--- WHAT YOU SHOULD DO ---
Copy the records below exactly, omitting any pictures they contain.

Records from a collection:

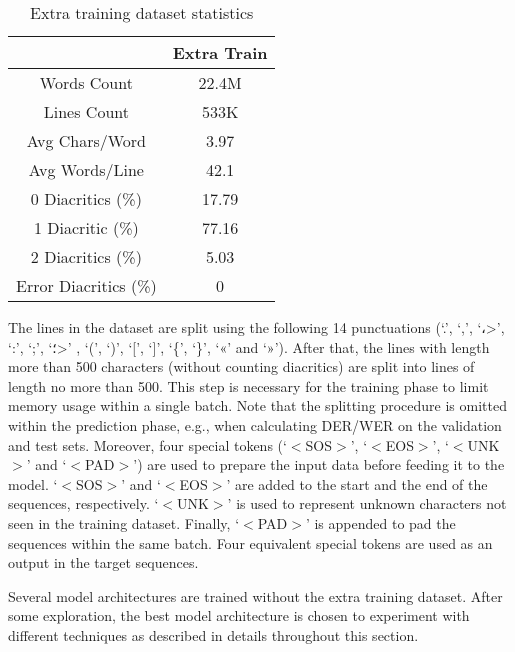 \documentclass[11pt,a4paper]{article}
\newcommand{\para}[1]{\medskip \noindent {\bf #1}}
\begin{document}
\begin{table}
\centering
\caption{Extra training dataset statistics}
\label{tab:extra_dataset}
\begin{tabular}{c|c|}
\cline{2-2}
                                            & Extra Train \\ \hline
\multicolumn{1}{|c|}{Words Count}           & 22.4M       \\ \hline
\multicolumn{1}{|c|}{Lines Count}           & 533K        \\ \hline
\multicolumn{1}{|c|}{Avg Chars/Word}        & 3.97        \\ \hline
\multicolumn{1}{|c|}{Avg Words/Line}        & 42.1        \\ \hline
\multicolumn{1}{|c|}{0 Diacritics (\%)}     & 17.79       \\ \hline
\multicolumn{1}{|c|}{1 Diacritic (\%)}      & 77.16       \\ \hline
\multicolumn{1}{|c|}{2 Diacritics (\%)}     & 5.03        \\ \hline
\multicolumn{1}{|c|}{Error Diacritics (\%)} & 0           \\ \hline
\end{tabular}
\end{table}

The lines in the dataset are split using the following 14 punctuations (`.', `,', 
`\<،>',
`:', `;', 
`\<؛>'
, `(', `)', `[', `]', `\{', `\}', `«' and `»'). After that, the lines with length more than 500 characters (without counting diacritics) are split into lines of length no more than 500. This step is necessary for the training phase to limit memory usage within a single batch. Note that the splitting procedure is omitted within the prediction phase, e.g., when calculating DER/WER on the validation and test sets. Moreover, four special tokens (`$<$SOS$>$', `$<$EOS$>$', `$<$UNK$>$' and `$<$PAD$>$') are used to prepare the input data before feeding it to the model. `$<$SOS$>$' and `$<$EOS$>$' are added to the start and the end of the sequences, respectively. `$<$UNK$>$' is used to represent unknown characters not seen in the training dataset. Finally, `$<$PAD$>$' is appended to pad the sequences within the same batch. Four equivalent special tokens are used as an output in the target sequences.

\para{Basic Model.}
Several model architectures are trained without the extra training dataset. After some exploration, the best model architecture is chosen to experiment with different techniques as described in details throughout this section.
\end{document}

--- SOLUTION TO THIS PROBLEM ---
 \documentclass[11pt,a4paper]{article}
\newcommand{\para}[1]{\medskip \noindent {\bf #1}}
\begin{document}
\begin{table}
\centering
\caption{Extra training dataset statistics}
\label{tab:extra_dataset}
\begin{tabular}{c|c|}
\cline{2-2}
                                            & Extra Train \\ \hline
\multicolumn{1}{|c|}{Words Count}           & 22.4M       \\ \hline
\multicolumn{1}{|c|}{Lines Count}           & 533K        \\ \hline
\multicolumn{1}{|c|}{Avg Chars/Word}        & 3.97        \\ \hline
\multicolumn{1}{|c|}{Avg Words/Line}        & 42.1        \\ \hline
\multicolumn{1}{|c|}{0 Diacritics (\%)}     & 17.79       \\ \hline
\multicolumn{1}{|c|}{1 Diacritic (\%)}      & 77.16       \\ \hline
\multicolumn{1}{|c|}{2 Diacritics (\%)}     & 5.03        \\ \hline
\multicolumn{1}{|c|}{Error Diacritics (\%)} & 0           \\ \hline
\end{tabular}
\end{table}

The lines in the dataset are split using the following 14 punctuations (`.', `,', 
`\<،>',
`:', `;', 
`\<؛>'
, `(', `)', `[', `]', `\{', `\}', `«' and `»'). After that, the lines with length more than 500 characters (without counting diacritics) are split into lines of length no more than 500. This step is necessary for the training phase to limit memory usage within a single batch. Note that the splitting procedure is omitted within the prediction phase, e.g., when calculating DER/WER on the validation and test sets. Moreover, four special tokens (`$<$SOS$>$', `$<$EOS$>$', `$<$UNK$>$' and `$<$PAD$>$') are used to prepare the input data before feeding it to the model. `$<$SOS$>$' and `$<$EOS$>$' are added to the start and the end of the sequences, respectively. `$<$UNK$>$' is used to represent unknown characters not seen in the training dataset. Finally, `$<$PAD$>$' is appended to pad the sequences within the same batch. Four equivalent special tokens are used as an output in the target sequences.

\para{Basic Model.}
Several model architectures are trained without the extra training dataset. After some exploration, the best model architecture is chosen to experiment with different techniques as described in details throughout this section.
\end{document}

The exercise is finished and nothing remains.